En el escenario en la colonia Ciudad Labor, sobre la avenida López Portillo, de lunes a sábado se venden autopartes y refacciones para coches y motos, pero los domingos que hay cartelera, pasa a ser un coliseo donde los gladiadores dejan sudor, alma y, literalmente, la piel sobre el cuadrilátero.
"Cada pinche gota de sangre vale un chingo la pena. La gente me pregunta por qué hago esto si me lastimo y sí, aquí he tenido lesiones fuertes, pero la lucha extrema, esto que ves, es mi vida", dice El Diablo, luchador y licenciado en Derecho.
Desde la cabina o sobre el toldo de viejos tráileres, fanáticos de la lucha extrema de todas las edades, a los que los combates tradicionales ya no los satisfacen, esperan ansiosos la salida de sus ídolos.
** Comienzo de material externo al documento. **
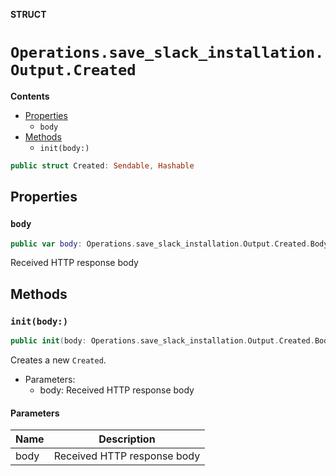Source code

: **STRUCT**

# `Operations.save_slack_installation.Output.Created`

**Contents**

- [Properties](#properties)
  - `body`
- [Methods](#methods)
  - `init(body:)`

```swift
public struct Created: Sendable, Hashable
```

## Properties
### `body`

```swift
public var body: Operations.save_slack_installation.Output.Created.Body
```

Received HTTP response body

## Methods
### `init(body:)`

```swift
public init(body: Operations.save_slack_installation.Output.Created.Body)
```

Creates a new `Created`.

- Parameters:
  - body: Received HTTP response body

#### Parameters

| Name | Description |
| ---- | ----------- |
| body | Received HTTP response body |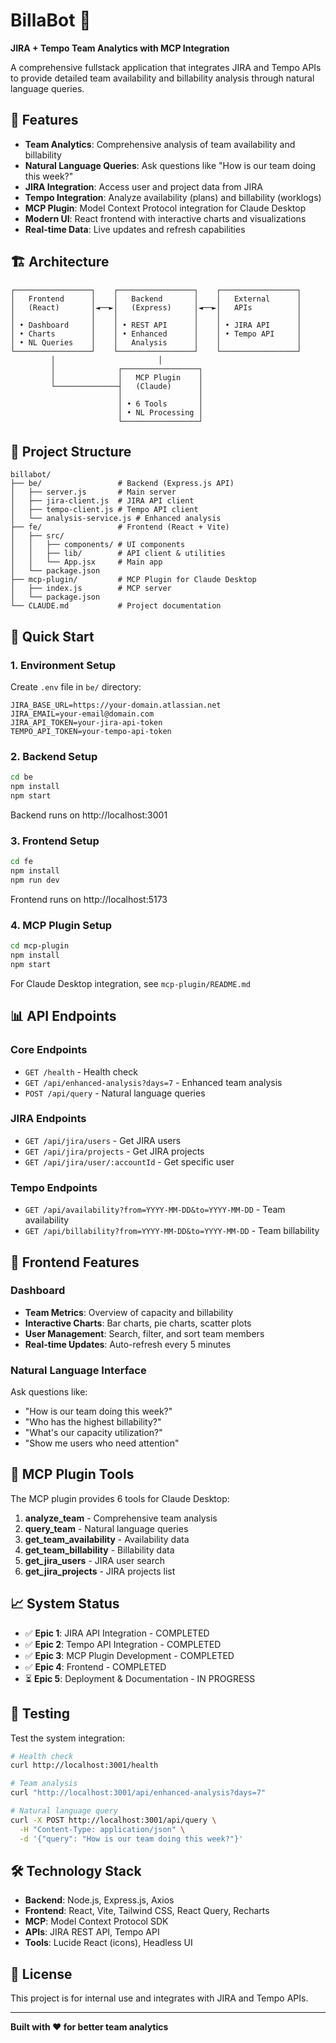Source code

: # BillaBot 🤖

**JIRA + Tempo Team Analytics with MCP Integration**

A comprehensive fullstack application that integrates JIRA and Tempo APIs to provide detailed team availability and billability analysis through natural language queries.

## 🎯 Features

- **Team Analytics**: Comprehensive analysis of team availability and billability
- **Natural Language Queries**: Ask questions like "How is our team doing this week?"
- **JIRA Integration**: Access user and project data from JIRA
- **Tempo Integration**: Analyze availability (plans) and billability (worklogs) 
- **MCP Plugin**: Model Context Protocol integration for Claude Desktop
- **Modern UI**: React frontend with interactive charts and visualizations
- **Real-time Data**: Live updates and refresh capabilities

## 🏗️ Architecture

```
┌─────────────────┐    ┌─────────────────┐    ┌─────────────────┐
│   Frontend      │    │   Backend       │    │   External      │
│   (React)       │◄──►│   (Express)     │◄──►│   APIs          │
│                 │    │                 │    │                 │
│ • Dashboard     │    │ • REST API      │    │ • JIRA API      │
│ • Charts        │    │ • Enhanced      │    │ • Tempo API     │
│ • NL Queries    │    │   Analysis      │    │                 │
└─────────────────┘    └─────────────────┘    └─────────────────┘
         │                       │
         │              ┌─────────────────┐
         │              │   MCP Plugin    │
         └──────────────┤   (Claude)      │
                        │                 │
                        │ • 6 Tools       │
                        │ • NL Processing │
                        └─────────────────┘
```

## 📁 Project Structure

```
billabot/
├── be/                 # Backend (Express.js API)
│   ├── server.js       # Main server
│   ├── jira-client.js  # JIRA API client
│   ├── tempo-client.js # Tempo API client
│   └── analysis-service.js # Enhanced analysis
├── fe/                 # Frontend (React + Vite)
│   ├── src/
│   │   ├── components/ # UI components
│   │   ├── lib/        # API client & utilities
│   │   └── App.jsx     # Main app
│   └── package.json
├── mcp-plugin/         # MCP Plugin for Claude Desktop
│   ├── index.js        # MCP server
│   └── package.json
└── CLAUDE.md           # Project documentation
```

## 🚀 Quick Start

### 1. Environment Setup

Create `.env` file in `be/` directory:
```env
JIRA_BASE_URL=https://your-domain.atlassian.net
JIRA_EMAIL=your-email@domain.com
JIRA_API_TOKEN=your-jira-api-token
TEMPO_API_TOKEN=your-tempo-api-token
```

### 2. Backend Setup

```bash
cd be
npm install
npm start
```

Backend runs on http://localhost:3001

### 3. Frontend Setup

```bash
cd fe
npm install
npm run dev
```

Frontend runs on http://localhost:5173

### 4. MCP Plugin Setup

```bash
cd mcp-plugin
npm install
npm start
```

For Claude Desktop integration, see `mcp-plugin/README.md`

## 📊 API Endpoints

### Core Endpoints
- `GET /health` - Health check
- `GET /api/enhanced-analysis?days=7` - Enhanced team analysis
- `POST /api/query` - Natural language queries

### JIRA Endpoints
- `GET /api/jira/users` - Get JIRA users
- `GET /api/jira/projects` - Get JIRA projects
- `GET /api/jira/user/:accountId` - Get specific user

### Tempo Endpoints
- `GET /api/availability?from=YYYY-MM-DD&to=YYYY-MM-DD` - Team availability
- `GET /api/billability?from=YYYY-MM-DD&to=YYYY-MM-DD` - Team billability

## 🎨 Frontend Features

### Dashboard
- **Team Metrics**: Overview of capacity and billability
- **Interactive Charts**: Bar charts, pie charts, scatter plots
- **User Management**: Search, filter, and sort team members
- **Real-time Updates**: Auto-refresh every 5 minutes

### Natural Language Interface
Ask questions like:
- "How is our team doing this week?"
- "Who has the highest billability?"
- "What's our capacity utilization?"
- "Show me users who need attention"

## 🔧 MCP Plugin Tools

The MCP plugin provides 6 tools for Claude Desktop:

1. **analyze_team** - Comprehensive team analysis
2. **query_team** - Natural language queries
3. **get_team_availability** - Availability data
4. **get_team_billability** - Billability data
5. **get_jira_users** - JIRA user search
6. **get_jira_projects** - JIRA projects list

## 📈 System Status

- ✅ **Epic 1**: JIRA API Integration - COMPLETED
- ✅ **Epic 2**: Tempo API Integration - COMPLETED  
- ✅ **Epic 3**: MCP Plugin Development - COMPLETED
- ✅ **Epic 4**: Frontend - COMPLETED
- ⏳ **Epic 5**: Deployment & Documentation - IN PROGRESS

## 🧪 Testing

Test the system integration:
```bash
# Health check
curl http://localhost:3001/health

# Team analysis
curl "http://localhost:3001/api/enhanced-analysis?days=7"

# Natural language query
curl -X POST http://localhost:3001/api/query \
  -H "Content-Type: application/json" \
  -d '{"query": "How is our team doing this week?"}'
```

## 🛠️ Technology Stack

- **Backend**: Node.js, Express.js, Axios
- **Frontend**: React, Vite, Tailwind CSS, React Query, Recharts
- **MCP**: Model Context Protocol SDK
- **APIs**: JIRA REST API, Tempo API
- **Tools**: Lucide React (icons), Headless UI

## 📝 License

This project is for internal use and integrates with JIRA and Tempo APIs.

---

**Built with ❤️ for better team analytics**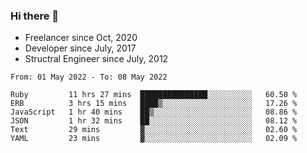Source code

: ### Hi there 👋

- Freelancer since Oct, 2020
- Developer since July, 2017
- Structral Engineer since July, 2012

<!--START_SECTION:waka-->

```text
From: 01 May 2022 - To: 08 May 2022

Ruby         11 hrs 27 mins  ███████████████░░░░░░░░░░   60.50 %
ERB          3 hrs 15 mins   ████▒░░░░░░░░░░░░░░░░░░░░   17.26 %
JavaScript   1 hr 40 mins    ██▒░░░░░░░░░░░░░░░░░░░░░░   08.86 %
JSON         1 hr 32 mins    ██░░░░░░░░░░░░░░░░░░░░░░░   08.12 %
Text         29 mins         ▓░░░░░░░░░░░░░░░░░░░░░░░░   02.60 %
YAML         23 mins         ▓░░░░░░░░░░░░░░░░░░░░░░░░   02.09 %
```

<!--END_SECTION:waka-->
Unos beben cerveza, otros se cubren del sol, hay niños que comen frituras o tortas de jamón en bolsas de papel de estraza café mientras, muy atentos, aguardan sobre montones de carrocerías chatarrizadas el momento en el que el sonido local anuncie la primera lucha.
"Me encanta la violencia. Vengo a ver sangre y destrucción. Me encanta cuando se suben a los camiones y se desmadran, una vez al [luchador] Black Terry le abrieron el cuello y no quiso que detuvieran la lucha, así es esto", aseguró Melissa Castelán, aficionada a este deporte.
Cuando ese momento llegó, por los altoparlantes sonó "Born in the U.S.A.", de Bruce Springsteen, mientras el DJ presentaba la contienda internacional. "En una esquina" a Phoenix Kid, combatiente estadounidense que se enfrentaría al mexicano X-Dragón, quien "en la otra esquina" organizaba una porra con la fanaticada que frenética coreaba: "¡lucha extrema, lucha extrema!".
Las sillas desplegables, esas que se ven en las fiestas populares de XV años, cercanas al ring y delimitadas por un cordón de plástico amarillo con letras negras que llevaban la palabra "peligro", comenzaron a desocuparse, pues los protagonistas del combate abandonaron el cuadrilátero después de un par de llaves y piruetas lanzadas desde la tercera cuerda, y bajaron a buscar tubos, sillas, botellas de vidrio y hasta un parabrisas que sirvieron para causar daño físico a su respectivo rival; en tanto, los aficionados que se cuidaban de llevarse un golpe, documentaban con sus teléfonos celulares la pelea en la que resultó ganador el local.
Así pasó la jornada dominical, con luchas en las que los gladiadores para infligir daño a sus rivales usaron tablones en llamas, llantas, botellas rotas de cerveza y hasta parabrisas.
"Este ambiente es inigualable, la gente podría pensar que es un ambiente malo porque no lo conoce, pero es un ambiente bueno, independientemente de la lucha, nos respetamos y disfrutamos la lucha libre que nos da una buena camaradería", aseguró la señora Blanca Estela Camacho, aficionada desde hace 50 años, y conocida en "el ambiente luchístico", como Mamá Lucha.
En cada contienda resaltó la euforia del público y de los deportistas que, al final de la jornada dominical en la que se llenaron de emociones, olvidaron sus problemas por algunas horas. Algunos cansados, otros tantos cansados y borrachos, afónicos o felices, pero todos con la sensación de que, por lo menos hasta la próxima fecha de lucha extrema en el deshuesadero de Zona 23, tendrán que tratar de no olvidar esa tarde y aferrarse así a la triste realidad de la vida común.